# [Source records]
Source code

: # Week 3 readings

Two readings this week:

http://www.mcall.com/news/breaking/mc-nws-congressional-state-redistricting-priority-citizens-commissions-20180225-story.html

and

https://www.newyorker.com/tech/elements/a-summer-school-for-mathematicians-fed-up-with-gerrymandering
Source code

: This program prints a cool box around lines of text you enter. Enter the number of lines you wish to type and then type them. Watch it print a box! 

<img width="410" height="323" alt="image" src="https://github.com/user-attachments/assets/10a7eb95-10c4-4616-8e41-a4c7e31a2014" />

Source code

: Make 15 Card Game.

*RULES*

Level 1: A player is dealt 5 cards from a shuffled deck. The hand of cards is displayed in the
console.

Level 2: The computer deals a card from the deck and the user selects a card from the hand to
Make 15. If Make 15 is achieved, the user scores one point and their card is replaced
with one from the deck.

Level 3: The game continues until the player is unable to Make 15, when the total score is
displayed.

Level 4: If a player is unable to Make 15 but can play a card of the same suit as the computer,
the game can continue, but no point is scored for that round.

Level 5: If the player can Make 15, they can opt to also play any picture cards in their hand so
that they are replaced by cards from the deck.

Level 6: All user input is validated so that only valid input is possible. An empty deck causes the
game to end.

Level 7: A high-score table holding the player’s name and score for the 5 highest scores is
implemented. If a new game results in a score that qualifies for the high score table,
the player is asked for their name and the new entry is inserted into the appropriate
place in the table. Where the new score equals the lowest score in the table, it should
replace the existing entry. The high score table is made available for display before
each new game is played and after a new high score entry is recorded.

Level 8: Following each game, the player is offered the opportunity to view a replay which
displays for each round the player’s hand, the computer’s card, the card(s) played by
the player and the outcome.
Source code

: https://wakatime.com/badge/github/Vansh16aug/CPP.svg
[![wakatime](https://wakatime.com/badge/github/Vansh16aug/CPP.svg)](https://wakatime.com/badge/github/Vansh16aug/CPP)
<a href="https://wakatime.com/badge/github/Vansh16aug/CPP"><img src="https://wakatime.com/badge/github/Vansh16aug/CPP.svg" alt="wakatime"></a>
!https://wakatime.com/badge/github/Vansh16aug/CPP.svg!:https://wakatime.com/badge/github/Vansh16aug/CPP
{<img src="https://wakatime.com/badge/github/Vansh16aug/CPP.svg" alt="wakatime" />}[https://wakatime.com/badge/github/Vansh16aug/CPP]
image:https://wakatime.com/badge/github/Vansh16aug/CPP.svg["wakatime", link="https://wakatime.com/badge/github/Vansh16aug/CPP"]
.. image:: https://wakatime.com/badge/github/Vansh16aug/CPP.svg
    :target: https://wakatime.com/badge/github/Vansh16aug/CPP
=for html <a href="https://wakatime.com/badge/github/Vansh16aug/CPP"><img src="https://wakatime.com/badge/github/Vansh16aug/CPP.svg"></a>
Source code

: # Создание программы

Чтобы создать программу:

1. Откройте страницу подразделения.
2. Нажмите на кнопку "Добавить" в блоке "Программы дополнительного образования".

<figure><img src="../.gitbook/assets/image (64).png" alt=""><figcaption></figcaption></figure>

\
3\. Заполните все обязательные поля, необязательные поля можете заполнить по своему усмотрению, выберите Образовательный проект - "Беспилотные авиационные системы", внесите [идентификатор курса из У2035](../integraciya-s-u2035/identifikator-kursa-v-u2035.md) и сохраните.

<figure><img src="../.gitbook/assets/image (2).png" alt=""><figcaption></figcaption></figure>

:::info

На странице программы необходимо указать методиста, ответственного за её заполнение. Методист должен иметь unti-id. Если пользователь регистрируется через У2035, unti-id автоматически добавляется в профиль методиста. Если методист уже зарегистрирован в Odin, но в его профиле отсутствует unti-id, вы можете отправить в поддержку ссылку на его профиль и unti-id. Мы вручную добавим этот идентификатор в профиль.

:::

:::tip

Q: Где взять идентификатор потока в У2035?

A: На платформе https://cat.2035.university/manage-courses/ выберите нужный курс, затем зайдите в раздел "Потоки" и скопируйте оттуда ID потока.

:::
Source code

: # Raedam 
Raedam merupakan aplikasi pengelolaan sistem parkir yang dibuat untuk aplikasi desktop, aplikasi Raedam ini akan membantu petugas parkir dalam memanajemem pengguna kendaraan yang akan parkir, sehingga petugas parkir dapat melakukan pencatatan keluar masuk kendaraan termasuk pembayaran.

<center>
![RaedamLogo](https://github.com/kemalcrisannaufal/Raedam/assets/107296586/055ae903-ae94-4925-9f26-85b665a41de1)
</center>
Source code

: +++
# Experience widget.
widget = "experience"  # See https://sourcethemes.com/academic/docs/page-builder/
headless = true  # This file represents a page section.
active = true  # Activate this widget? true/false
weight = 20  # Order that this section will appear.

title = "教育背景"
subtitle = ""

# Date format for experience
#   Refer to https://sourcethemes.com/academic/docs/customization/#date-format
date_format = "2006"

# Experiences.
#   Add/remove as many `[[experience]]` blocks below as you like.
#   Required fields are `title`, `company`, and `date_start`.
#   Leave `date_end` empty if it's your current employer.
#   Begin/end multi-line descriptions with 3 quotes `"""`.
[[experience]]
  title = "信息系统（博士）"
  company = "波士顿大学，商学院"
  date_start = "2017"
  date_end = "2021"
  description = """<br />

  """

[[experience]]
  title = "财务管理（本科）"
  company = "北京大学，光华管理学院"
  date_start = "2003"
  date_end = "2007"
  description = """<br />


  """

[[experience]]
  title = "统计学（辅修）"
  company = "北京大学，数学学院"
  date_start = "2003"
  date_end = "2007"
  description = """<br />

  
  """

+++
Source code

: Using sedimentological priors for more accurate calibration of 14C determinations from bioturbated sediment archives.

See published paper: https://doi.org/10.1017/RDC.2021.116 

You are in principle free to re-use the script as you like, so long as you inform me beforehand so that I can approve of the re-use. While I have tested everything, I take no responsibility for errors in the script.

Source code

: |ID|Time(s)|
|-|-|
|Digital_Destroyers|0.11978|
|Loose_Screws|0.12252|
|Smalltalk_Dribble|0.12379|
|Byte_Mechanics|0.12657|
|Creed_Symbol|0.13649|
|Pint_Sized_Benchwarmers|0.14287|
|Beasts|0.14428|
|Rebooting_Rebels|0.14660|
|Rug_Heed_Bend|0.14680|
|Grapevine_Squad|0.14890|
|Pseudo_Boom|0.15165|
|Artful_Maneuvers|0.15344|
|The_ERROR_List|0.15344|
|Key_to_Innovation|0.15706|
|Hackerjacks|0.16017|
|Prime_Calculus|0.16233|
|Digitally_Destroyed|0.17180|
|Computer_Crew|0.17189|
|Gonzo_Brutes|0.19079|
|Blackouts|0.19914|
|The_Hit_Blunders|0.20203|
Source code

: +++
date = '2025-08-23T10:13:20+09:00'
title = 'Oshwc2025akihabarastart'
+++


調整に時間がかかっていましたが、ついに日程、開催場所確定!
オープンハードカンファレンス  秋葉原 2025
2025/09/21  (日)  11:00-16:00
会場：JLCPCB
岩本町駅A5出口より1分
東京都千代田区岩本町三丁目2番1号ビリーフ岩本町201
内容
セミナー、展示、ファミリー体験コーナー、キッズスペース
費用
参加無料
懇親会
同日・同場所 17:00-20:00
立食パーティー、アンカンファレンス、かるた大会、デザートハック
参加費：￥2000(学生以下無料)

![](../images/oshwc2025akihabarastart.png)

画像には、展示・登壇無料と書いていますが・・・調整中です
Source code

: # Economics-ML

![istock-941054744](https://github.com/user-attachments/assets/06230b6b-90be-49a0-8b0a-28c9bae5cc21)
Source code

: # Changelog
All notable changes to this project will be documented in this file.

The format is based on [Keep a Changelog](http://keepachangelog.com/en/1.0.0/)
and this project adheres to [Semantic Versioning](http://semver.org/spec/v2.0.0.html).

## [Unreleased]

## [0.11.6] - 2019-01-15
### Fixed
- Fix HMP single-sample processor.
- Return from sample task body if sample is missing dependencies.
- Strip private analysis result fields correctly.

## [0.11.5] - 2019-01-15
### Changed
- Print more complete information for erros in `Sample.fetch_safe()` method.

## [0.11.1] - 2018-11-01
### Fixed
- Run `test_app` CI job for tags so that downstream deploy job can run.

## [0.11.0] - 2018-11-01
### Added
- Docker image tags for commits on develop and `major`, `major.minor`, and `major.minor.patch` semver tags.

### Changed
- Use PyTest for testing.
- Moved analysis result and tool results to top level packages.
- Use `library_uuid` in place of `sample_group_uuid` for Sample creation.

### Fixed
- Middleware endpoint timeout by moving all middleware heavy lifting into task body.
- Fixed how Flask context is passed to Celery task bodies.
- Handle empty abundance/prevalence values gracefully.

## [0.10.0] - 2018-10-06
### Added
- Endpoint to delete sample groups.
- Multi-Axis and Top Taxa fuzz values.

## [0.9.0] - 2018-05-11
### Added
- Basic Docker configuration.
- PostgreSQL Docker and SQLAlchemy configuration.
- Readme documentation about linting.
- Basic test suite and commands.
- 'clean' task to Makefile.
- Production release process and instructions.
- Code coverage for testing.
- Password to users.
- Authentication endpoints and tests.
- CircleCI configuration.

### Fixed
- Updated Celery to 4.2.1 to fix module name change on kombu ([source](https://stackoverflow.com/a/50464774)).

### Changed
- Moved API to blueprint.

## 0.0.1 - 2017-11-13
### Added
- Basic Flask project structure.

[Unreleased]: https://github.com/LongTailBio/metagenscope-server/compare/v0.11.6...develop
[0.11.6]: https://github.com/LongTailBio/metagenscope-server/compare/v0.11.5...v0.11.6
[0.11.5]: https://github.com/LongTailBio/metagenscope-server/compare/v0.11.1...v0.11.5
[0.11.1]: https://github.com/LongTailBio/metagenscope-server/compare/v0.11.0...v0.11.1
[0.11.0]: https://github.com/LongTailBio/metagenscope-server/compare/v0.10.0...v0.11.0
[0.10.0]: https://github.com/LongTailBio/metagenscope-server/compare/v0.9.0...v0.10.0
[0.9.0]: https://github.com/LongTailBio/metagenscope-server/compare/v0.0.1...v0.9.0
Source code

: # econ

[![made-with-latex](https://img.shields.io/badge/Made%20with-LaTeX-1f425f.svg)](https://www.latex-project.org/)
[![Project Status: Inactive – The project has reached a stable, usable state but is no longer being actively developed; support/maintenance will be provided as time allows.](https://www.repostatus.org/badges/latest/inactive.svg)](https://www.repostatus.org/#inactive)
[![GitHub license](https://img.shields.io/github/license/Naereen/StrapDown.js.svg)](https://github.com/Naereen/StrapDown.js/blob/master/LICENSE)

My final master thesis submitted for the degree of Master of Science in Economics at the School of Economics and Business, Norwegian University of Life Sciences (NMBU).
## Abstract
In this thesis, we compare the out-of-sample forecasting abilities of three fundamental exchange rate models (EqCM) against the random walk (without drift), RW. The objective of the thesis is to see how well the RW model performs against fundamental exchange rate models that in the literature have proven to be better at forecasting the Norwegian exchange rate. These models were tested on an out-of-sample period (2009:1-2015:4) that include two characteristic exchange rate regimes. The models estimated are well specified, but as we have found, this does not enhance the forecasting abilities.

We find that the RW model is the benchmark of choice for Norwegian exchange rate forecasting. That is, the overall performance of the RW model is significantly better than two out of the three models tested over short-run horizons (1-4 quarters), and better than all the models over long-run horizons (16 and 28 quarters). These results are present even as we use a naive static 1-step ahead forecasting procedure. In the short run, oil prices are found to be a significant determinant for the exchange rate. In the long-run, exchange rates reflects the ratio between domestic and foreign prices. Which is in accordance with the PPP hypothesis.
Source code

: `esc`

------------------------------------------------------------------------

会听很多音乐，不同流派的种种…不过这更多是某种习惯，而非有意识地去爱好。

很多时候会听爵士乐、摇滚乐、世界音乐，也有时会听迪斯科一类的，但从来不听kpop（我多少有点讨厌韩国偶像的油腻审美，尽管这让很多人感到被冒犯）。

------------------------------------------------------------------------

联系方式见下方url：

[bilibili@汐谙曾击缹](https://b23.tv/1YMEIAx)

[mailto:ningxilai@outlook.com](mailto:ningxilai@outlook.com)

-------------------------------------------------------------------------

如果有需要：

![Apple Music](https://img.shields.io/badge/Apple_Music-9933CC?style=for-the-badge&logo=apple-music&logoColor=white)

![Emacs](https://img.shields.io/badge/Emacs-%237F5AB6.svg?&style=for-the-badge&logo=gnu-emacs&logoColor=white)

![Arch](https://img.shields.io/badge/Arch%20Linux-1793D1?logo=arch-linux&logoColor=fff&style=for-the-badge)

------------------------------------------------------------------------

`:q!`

# [What the exercise asks]
The records are given above. Copy each line in them that holds "task".

# [Response for this exercise]
- Return from sample task body if sample is missing dependencies.
- Middleware endpoint timeout by moving all middleware heavy lifting into task body.
- Fixed how Flask context is passed to Celery task bodies.
- 'clean' task to Makefile.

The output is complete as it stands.